Ya Rubén Darío decía que no era un escritor para las masas pero que indefectiblemente iría hacia ellas, y lo probó, como Vargas Llosa lo probó también en menos tiempo aún, un joven escritor ambicioso que pronto se largó con una novela voluminosa, editada en dos tomos, que fue Conversación en la Catedral (1969), ahora sí una novela del territorio urbano de Lima, en la que el juego de tiempos y espacios, más complejo aún, funciona como el mecanismo de una compleja relojería que seduce y encanta, porque por mucho que sea el artificio, lo que el novelista está contando es la historia real del Perú, un país en desgracia, la fábula que no se despega del piso, una historia de la construcción del poder en la vida de personajes sórdidos como aquel Cayo Mierda, que anuncia, porque toda buena literatura termina siendo profética, a Vladimiro Montesinos.

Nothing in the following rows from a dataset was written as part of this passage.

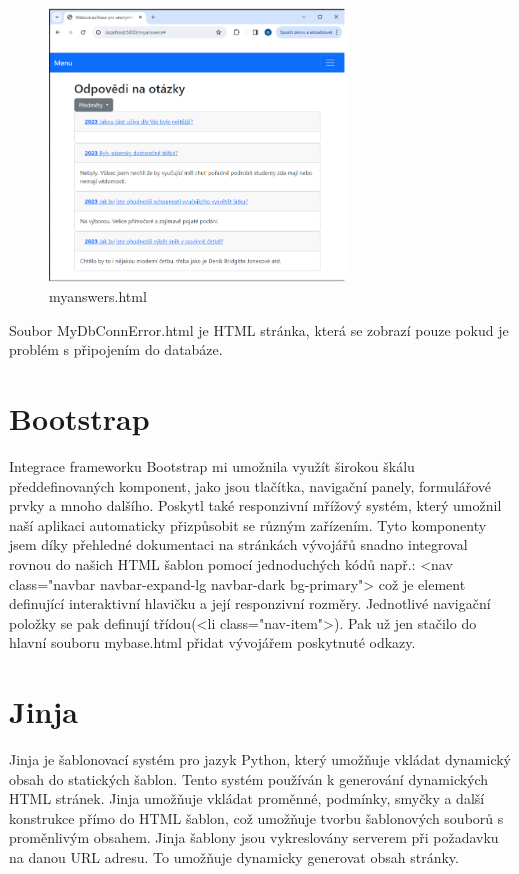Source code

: \documentclass[11pt,a4paper,twoside,openright]{report}
\begin{document}
{\begin{figure}[h]
  \centering
  \includegraphics[width=0.7\textwidth]{myanswers}
  \caption{myanswers.html}
  \label{fig:obrazek}
\end{figure}

Soubor MyDbConnError.html je HTML stránka, která se zobrazí pouze pokud je problém s připojením do databáze.

\section{Bootstrap}

Integrace frameworku Bootstrap mi umožnila využít širokou škálu předdefinovaných komponent, jako jsou tlačítka, navigační panely, formulářové prvky a mnoho dalšího. Poskytl také responzivní mřížový systém, který umožnil naší aplikaci automaticky přizpůsobit se různým zařízením. Tyto komponenty jsem díky přehledné dokumentaci na stránkách vývojářů snadno integroval rovnou do našich HTML šablon pomocí jednoduchých kódů např.: <nav class="navbar navbar-expand-lg navbar-dark bg-primary"> což je element definující interaktivní hlavičku a její responzivní rozměry. Jednotlivé navigační položky se pak definují třídou(<li class="nav-item">). Pak už jen stačilo do hlavní souboru mybase.html přidat vývojářem poskytnuté odkazy.

\section{Jinja}
Jinja je šablonovací systém pro jazyk Python, který umožňuje vkládat dynamický obsah do statických šablon. Tento systém používán k generování dynamických HTML stránek. Jinja umožňuje vkládat proměnné, podmínky, smyčky a další konstrukce přímo do HTML šablon, což umožňuje tvorbu šablonových souborů s proměnlivým obsahem. Jinja šablony jsou vykreslovány serverem při požadavku na danou URL adresu. To umožňuje dynamicky generovat obsah stránky.

}
\end{document}
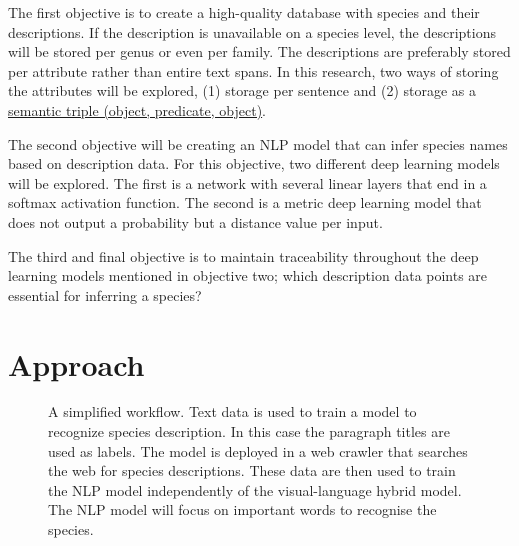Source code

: \documentclass[a4paper, 12pt, oneside]{book} %
\begin{document}
The first objective is to create a high-quality database with species and their descriptions.
If the description is unavailable on a species level, the descriptions will be stored per genus or even per family.
The descriptions are preferably stored per attribute rather than entire text spans.
In this research, two ways of storing the attributes will be explored, (1) storage per sentence and (2) storage as a \href{https://www.ontotext.com/knowledgehub/fundamentals/what-is-a-knowledge-graph/}{semantic triple (object, predicate, object)}.

The second objective will be creating an NLP model that can infer species names based on description data. 
For this objective, two different deep learning models will be explored.
The first is a network with several linear layers that end in a softmax activation function.
The second is a metric deep learning model that does not output a probability but a distance value per input.

The third and final objective is to maintain traceability throughout the deep learning models mentioned in objective two; which description data points are essential for inferring a species?
\section{Approach} 

\begin{figure} [t]
    \centering
    \vspace{-2cm}
    \caption{A simplified workflow. Text data is used to train a model to recognize species description. In this case the paragraph titles are used as labels. The model is deployed in a web crawler that searches the web for species descriptions. These data are then used to train the NLP model independently of the visual-language hybrid model. The NLP model will focus on important words to recognise the species.}
    \label{fig:workflow}
\end{figure}
\end{document}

Conversación en la catedral es, otra vez como antes lo fue El señor presidente de Miguel Ángel Asturias, la novela de una dictadura, la dictadura sórdida del general Odría, pero otra vez es un asunto de la novedad del lenguaje y de la manera entreverada de contar. La forma no se aparta nunca del fondo y corren de manera paralela, lo que en sus novelas sucesiva vendrá a definir todo un estilo, y a hacer de Vargas Llosa un clásico que puedo volver a leer con la novedosa ansiedad de la adolescencia. Porque como dice Ítalo Calvino, un clásico es el que tiene siempre algo nuevo que enseñar.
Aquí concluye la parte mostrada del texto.